Il sindaco: "Si tratta di un patrimonio della città, nostro dovere provarci". Percorso non semplice, il simbolo è stato valutato a bilancio per oltre 13 milioni

Il Cesena calcio è fallito in estata e la nuova società bianconera ripartirà dalla serie D. La società è già operativa e i giochi sono ormai fatti, dopo il fallimento decretato dalla procura lo scorso agosto, quando finì la gloriosa storica del Cavalluccio targato lugarese. Proprio il cavalluccio - da sempre simbolo del Cesena calcio - è però un bene che la nuova società vorrebbe utilizzare. La richiesta è già stata inoltrata al curatore fallimentare ma il Comune ora vuole provare un colpaccio a suo modo inedito: acquistarlo. L'amministrazione romagnola è infatti convinta che il cavalluccio marino bianconero sia ormai patrimonio della città. Renderlo pubblico significa quindi metterlo al sicuro da eventuali scossoni futuri, che nessuna si augura ma che purtroppo nel calcio sono sempre possibili. 
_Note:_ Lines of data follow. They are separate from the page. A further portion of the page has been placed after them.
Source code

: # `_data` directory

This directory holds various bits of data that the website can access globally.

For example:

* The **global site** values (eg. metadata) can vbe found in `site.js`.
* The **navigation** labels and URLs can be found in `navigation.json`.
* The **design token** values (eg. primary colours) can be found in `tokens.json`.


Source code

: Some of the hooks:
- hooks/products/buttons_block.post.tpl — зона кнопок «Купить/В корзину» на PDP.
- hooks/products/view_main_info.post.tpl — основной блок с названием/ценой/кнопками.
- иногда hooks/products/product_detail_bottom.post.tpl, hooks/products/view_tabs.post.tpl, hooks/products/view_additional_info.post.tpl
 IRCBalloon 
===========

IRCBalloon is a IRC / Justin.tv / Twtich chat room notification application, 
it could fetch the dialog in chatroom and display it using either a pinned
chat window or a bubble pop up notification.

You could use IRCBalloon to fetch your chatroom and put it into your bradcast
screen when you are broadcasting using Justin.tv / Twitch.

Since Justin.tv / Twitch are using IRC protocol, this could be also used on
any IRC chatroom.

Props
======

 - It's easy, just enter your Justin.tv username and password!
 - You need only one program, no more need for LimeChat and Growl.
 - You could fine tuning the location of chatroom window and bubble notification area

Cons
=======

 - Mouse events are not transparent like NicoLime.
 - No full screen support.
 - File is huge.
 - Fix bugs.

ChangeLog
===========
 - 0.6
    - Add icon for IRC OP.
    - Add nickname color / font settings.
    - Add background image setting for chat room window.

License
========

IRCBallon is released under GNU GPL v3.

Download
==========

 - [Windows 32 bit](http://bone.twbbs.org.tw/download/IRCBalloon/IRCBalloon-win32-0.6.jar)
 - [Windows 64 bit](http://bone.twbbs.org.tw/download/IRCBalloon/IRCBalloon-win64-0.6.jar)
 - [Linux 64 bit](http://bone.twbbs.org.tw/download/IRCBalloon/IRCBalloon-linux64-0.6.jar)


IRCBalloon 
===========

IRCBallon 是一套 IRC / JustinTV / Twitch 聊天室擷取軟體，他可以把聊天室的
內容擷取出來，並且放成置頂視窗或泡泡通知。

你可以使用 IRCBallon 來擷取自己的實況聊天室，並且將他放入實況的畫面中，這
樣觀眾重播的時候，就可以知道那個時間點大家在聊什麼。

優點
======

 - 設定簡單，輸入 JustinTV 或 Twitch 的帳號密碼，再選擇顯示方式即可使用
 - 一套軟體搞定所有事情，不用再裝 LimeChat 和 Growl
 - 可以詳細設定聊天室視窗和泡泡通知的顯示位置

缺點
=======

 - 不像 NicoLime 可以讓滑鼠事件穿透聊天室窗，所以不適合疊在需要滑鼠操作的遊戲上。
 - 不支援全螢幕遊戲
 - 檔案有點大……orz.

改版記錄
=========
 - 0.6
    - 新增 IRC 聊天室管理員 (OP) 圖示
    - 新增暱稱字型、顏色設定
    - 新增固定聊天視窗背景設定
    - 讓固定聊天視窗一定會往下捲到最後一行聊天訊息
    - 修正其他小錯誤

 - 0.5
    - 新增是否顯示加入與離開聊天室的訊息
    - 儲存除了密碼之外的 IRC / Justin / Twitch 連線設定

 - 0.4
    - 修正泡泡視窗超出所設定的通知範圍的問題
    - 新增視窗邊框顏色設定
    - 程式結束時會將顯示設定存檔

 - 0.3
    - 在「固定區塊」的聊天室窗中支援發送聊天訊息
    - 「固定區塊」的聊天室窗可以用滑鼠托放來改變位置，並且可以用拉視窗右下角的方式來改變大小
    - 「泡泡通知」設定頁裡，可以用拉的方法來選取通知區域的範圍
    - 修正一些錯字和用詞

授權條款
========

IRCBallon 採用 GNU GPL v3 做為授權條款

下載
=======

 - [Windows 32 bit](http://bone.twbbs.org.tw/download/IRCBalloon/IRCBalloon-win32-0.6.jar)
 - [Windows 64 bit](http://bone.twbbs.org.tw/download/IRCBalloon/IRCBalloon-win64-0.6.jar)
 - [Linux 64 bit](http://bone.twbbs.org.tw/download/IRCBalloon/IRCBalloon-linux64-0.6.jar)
In questi giorni - ha annunciato il sindaco Parolo Lucchi - "stiamo lavorando anche a questo obiettivo, ambizioso e niente affatto semplice". Per il sindaco, "proprio per il fatto che è oramai da tutti riconosciuto come un simbolo della città di Cesena, e non solo della Cesena che ama il calcio, stiamo mettendo in campo tutte le possibili azioni per poter acquisire definitivamente la proprietà del marchio, in modo che diventi a tutti gli effetti di proprietà dei cesenati e della città di Cesena. Questo percorso non sarà un  semplice, dal momento che il simbolo del cavalluccio (che nell’ultimo bilancio dell’A.C. Cesena risulta valorizzato per 13,6 milioni di euro) era stato fornito dalla precedente società tra le garanzie prestate a favore dell’Istituto per il credito sportivo per un finanziamento di 3 milioni di euro. Siamo però convinti che, per tutto ciò che esso significa per Cesena, valga la pena provarci.